▶ [Work to be completed]: Whatever the records hold, copy it exactly and completely.

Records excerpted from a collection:

※

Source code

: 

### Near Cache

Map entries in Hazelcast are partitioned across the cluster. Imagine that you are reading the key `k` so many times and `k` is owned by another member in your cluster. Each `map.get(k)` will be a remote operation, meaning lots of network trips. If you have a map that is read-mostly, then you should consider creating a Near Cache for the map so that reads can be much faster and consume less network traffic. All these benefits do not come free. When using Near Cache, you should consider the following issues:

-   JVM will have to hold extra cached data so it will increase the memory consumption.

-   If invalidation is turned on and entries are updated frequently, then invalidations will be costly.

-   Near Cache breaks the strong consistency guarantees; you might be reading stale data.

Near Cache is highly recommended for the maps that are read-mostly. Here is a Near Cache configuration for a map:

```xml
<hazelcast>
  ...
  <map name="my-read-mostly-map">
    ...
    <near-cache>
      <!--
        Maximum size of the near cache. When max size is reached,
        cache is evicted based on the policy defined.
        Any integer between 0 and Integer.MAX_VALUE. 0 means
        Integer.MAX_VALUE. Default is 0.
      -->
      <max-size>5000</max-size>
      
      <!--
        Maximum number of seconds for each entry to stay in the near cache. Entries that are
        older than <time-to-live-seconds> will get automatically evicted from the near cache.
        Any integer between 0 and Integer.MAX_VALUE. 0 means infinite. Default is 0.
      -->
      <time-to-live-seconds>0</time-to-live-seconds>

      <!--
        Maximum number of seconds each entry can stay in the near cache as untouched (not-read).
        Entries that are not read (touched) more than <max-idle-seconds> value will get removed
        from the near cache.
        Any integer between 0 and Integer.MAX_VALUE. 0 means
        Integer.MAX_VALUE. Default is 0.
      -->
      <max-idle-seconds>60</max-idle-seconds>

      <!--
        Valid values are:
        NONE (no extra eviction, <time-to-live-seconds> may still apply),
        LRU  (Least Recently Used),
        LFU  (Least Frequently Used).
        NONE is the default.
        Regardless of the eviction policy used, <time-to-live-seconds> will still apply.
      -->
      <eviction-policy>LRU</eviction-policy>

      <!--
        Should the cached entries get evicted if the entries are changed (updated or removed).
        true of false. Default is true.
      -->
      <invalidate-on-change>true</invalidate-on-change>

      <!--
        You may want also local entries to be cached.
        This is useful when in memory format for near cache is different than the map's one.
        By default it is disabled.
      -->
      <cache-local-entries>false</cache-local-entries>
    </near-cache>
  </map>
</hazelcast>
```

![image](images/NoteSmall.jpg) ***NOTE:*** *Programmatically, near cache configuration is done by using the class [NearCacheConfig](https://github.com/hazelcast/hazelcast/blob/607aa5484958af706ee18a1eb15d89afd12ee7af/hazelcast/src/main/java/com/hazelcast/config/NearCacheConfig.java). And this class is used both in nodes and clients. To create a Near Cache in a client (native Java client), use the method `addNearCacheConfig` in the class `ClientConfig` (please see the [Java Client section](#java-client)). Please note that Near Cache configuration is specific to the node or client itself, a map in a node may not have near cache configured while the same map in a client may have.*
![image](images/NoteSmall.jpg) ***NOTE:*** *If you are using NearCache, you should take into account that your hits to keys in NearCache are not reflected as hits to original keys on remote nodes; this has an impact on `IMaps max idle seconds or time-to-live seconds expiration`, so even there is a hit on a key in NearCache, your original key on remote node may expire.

※

▶ [Result for this task]:
Source code

: 

### Near Cache

Map entries in Hazelcast are partitioned across the cluster. Imagine that you are reading the key `k` so many times and `k` is owned by another member in your cluster. Each `map.get(k)` will be a remote operation, meaning lots of network trips. If you have a map that is read-mostly, then you should consider creating a Near Cache for the map so that reads can be much faster and consume less network traffic. All these benefits do not come free. When using Near Cache, you should consider the following issues:

-   JVM will have to hold extra cached data so it will increase the memory consumption.

-   If invalidation is turned on and entries are updated frequently, then invalidations will be costly.

-   Near Cache breaks the strong consistency guarantees; you might be reading stale data.

Near Cache is highly recommended for the maps that are read-mostly. Here is a Near Cache configuration for a map:

```xml
<hazelcast>
  ...
  <map name="my-read-mostly-map">
    ...
    <near-cache>
      <!--
        Maximum size of the near cache. When max size is reached,
        cache is evicted based on the policy defined.
        Any integer between 0 and Integer.MAX_VALUE. 0 means
        Integer.MAX_VALUE. Default is 0.
      -->
      <max-size>5000</max-size>
      
      <!--
        Maximum number of seconds for each entry to stay in the near cache. Entries that are
        older than <time-to-live-seconds> will get automatically evicted from the near cache.
        Any integer between 0 and Integer.MAX_VALUE. 0 means infinite. Default is 0.
      -->
      <time-to-live-seconds>0</time-to-live-seconds>

      <!--
        Maximum number of seconds each entry can stay in the near cache as untouched (not-read).
        Entries that are not read (touched) more than <max-idle-seconds> value will get removed
        from the near cache.
        Any integer between 0 and Integer.MAX_VALUE. 0 means
        Integer.MAX_VALUE. Default is 0.
      -->
      <max-idle-seconds>60</max-idle-seconds>

      <!--
        Valid values are:
        NONE (no extra eviction, <time-to-live-seconds> may still apply),
        LRU  (Least Recently Used),
        LFU  (Least Frequently Used).
        NONE is the default.
        Regardless of the eviction policy used, <time-to-live-seconds> will still apply.
      -->
      <eviction-policy>LRU</eviction-policy>

      <!--
        Should the cached entries get evicted if the entries are changed (updated or removed).
        true of false. Default is true.
      -->
      <invalidate-on-change>true</invalidate-on-change>

      <!--
        You may want also local entries to be cached.
        This is useful when in memory format for near cache is different than the map's one.
        By default it is disabled.
      -->
      <cache-local-entries>false</cache-local-entries>
    </near-cache>
  </map>
</hazelcast>
```

![image](images/NoteSmall.jpg) ***NOTE:*** *Programmatically, near cache configuration is done by using the class [NearCacheConfig](https://github.com/hazelcast/hazelcast/blob/607aa5484958af706ee18a1eb15d89afd12ee7af/hazelcast/src/main/java/com/hazelcast/config/NearCacheConfig.java). And this class is used both in nodes and clients. To create a Near Cache in a client (native Java client), use the method `addNearCacheConfig` in the class `ClientConfig` (please see the [Java Client section](#java-client)). Please note that Near Cache configuration is specific to the node or client itself, a map in a node may not have near cache configured while the same map in a client may have.*
![image](images/NoteSmall.jpg) ***NOTE:*** *If you are using NearCache, you should take into account that your hits to keys in NearCache are not reflected as hits to original keys on remote nodes; this has an impact on `IMaps max idle seconds or time-to-live seconds expiration`, so even there is a hit on a key in NearCache, your original key on remote node may expire.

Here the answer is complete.